Problem =
Copy every record exactly, and keep the pictures out.

--- The data Enclosed Below ---

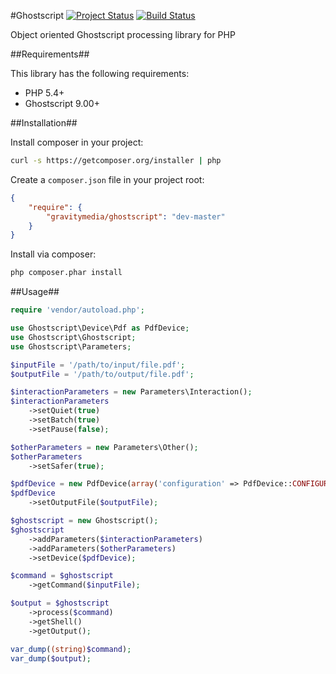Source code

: #Ghostscript
[![Project Status](http://stillmaintained.com/GravityMedia/Ghostscript.png)](http://stillmaintained.com/GravityMedia/Ghostscript)
[![Build Status](https://travis-ci.org/GravityMedia/Ghostscript.svg?branch=master)](https://travis-ci.org/GravityMedia/Ghostscript)

Object oriented Ghostscript processing library for PHP

##Requirements##

This library has the following requirements:

 - PHP 5.4+
 - Ghostscript 9.00+

##Installation##

Install composer in your project:

```bash
curl -s https://getcomposer.org/installer | php
```

Create a `composer.json` file in your project root:

```json
{
    "require": {
        "gravitymedia/ghostscript": "dev-master"
    }
}
```

Install via composer:

```bash
php composer.phar install
```

##Usage##

```php
require 'vendor/autoload.php';

use Ghostscript\Device\Pdf as PdfDevice;
use Ghostscript\Ghostscript;
use Ghostscript\Parameters;

$inputFile = '/path/to/input/file.pdf';
$outputFile = '/path/to/output/file.pdf';

$interactionParameters = new Parameters\Interaction();
$interactionParameters
    ->setQuiet(true)
    ->setBatch(true)
    ->setPause(false);

$otherParameters = new Parameters\Other();
$otherParameters
    ->setSafer(true);

$pdfDevice = new PdfDevice(array('configuration' => PdfDevice::CONFIGURATION_DEFAULT));
$pdfDevice
    ->setOutputFile($outputFile);

$ghostscript = new Ghostscript();
$ghostscript
    ->addParameters($interactionParameters)
    ->addParameters($otherParameters)
    ->setDevice($pdfDevice);

$command = $ghostscript
    ->getCommand($inputFile);

$output = $ghostscript
    ->process($command)
    ->getShell()
    ->getOutput();

var_dump((string)$command);
var_dump($output);
```
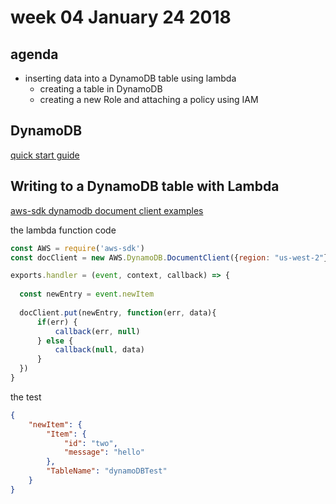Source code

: # week 04 January 24 2018

## agenda
- inserting data into a DynamoDB table using lambda
  - creating a table in DynamoDB
  - creating a new Role and attaching a policy using IAM



## DynamoDB

[quick start guide](https://aws.amazon.com/getting-started/tutorials/create-nosql-table/)

## Writing to a DynamoDB table with Lambda

[aws-sdk dynamodb document client examples](https://docs.aws.amazon.com/sdk-for-javascript/v2/developer-guide/dynamodb-example-document-client.html)

the lambda function code

```javascript
const AWS = require('aws-sdk')
const docClient = new AWS.DynamoDB.DocumentClient({region: "us-west-2"})

exports.handler = (event, context, callback) => {
  
  const newEntry = event.newItem
  
  docClient.put(newEntry, function(err, data){
      if(err) {
          callback(err, null)
      } else {
          callback(null, data)
      }
  })
}
```

the test

```json
{
    "newItem": {
        "Item": {
            "id": "two",
            "message": "hello"
        },
        "TableName": "dynamoDBTest"
    }
}
```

--- End of Enclosed The data ---

Response to the exercise =
Source code

: #Ghostscript
[![Project Status](http://stillmaintained.com/GravityMedia/Ghostscript.png)](http://stillmaintained.com/GravityMedia/Ghostscript)
[![Build Status](https://travis-ci.org/GravityMedia/Ghostscript.svg?branch=master)](https://travis-ci.org/GravityMedia/Ghostscript)

Object oriented Ghostscript processing library for PHP

##Requirements##

This library has the following requirements:

 - PHP 5.4+
 - Ghostscript 9.00+

##Installation##

Install composer in your project:

```bash
curl -s https://getcomposer.org/installer | php
```

Create a `composer.json` file in your project root:

```json
{
    "require": {
        "gravitymedia/ghostscript": "dev-master"
    }
}
```

Install via composer:

```bash
php composer.phar install
```

##Usage##

```php
require 'vendor/autoload.php';

use Ghostscript\Device\Pdf as PdfDevice;
use Ghostscript\Ghostscript;
use Ghostscript\Parameters;

$inputFile = '/path/to/input/file.pdf';
$outputFile = '/path/to/output/file.pdf';

$interactionParameters = new Parameters\Interaction();
$interactionParameters
    ->setQuiet(true)
    ->setBatch(true)
    ->setPause(false);

$otherParameters = new Parameters\Other();
$otherParameters
    ->setSafer(true);

$pdfDevice = new PdfDevice(array('configuration' => PdfDevice::CONFIGURATION_DEFAULT));
$pdfDevice
    ->setOutputFile($outputFile);

$ghostscript = new Ghostscript();
$ghostscript
    ->addParameters($interactionParameters)
    ->addParameters($otherParameters)
    ->setDevice($pdfDevice);

$command = $ghostscript
    ->getCommand($inputFile);

$output = $ghostscript
    ->process($command)
    ->getShell()
    ->getOutput();

var_dump((string)$command);
var_dump($output);
```
Source code

: # week 04 January 24 2018

## agenda
- inserting data into a DynamoDB table using lambda
  - creating a table in DynamoDB
  - creating a new Role and attaching a policy using IAM



## DynamoDB

[quick start guide](https://aws.amazon.com/getting-started/tutorials/create-nosql-table/)

## Writing to a DynamoDB table with Lambda

[aws-sdk dynamodb document client examples](https://docs.aws.amazon.com/sdk-for-javascript/v2/developer-guide/dynamodb-example-document-client.html)

the lambda function code

```javascript
const AWS = require('aws-sdk')
const docClient = new AWS.DynamoDB.DocumentClient({region: "us-west-2"})

exports.handler = (event, context, callback) => {
  
  const newEntry = event.newItem
  
  docClient.put(newEntry, function(err, data){
      if(err) {
          callback(err, null)
      } else {
          callback(null, data)
      }
  })
}
```

the test

```json
{
    "newItem": {
        "Item": {
            "id": "two",
            "message": "hello"
        },
        "TableName": "dynamoDBTest"
    }
}
```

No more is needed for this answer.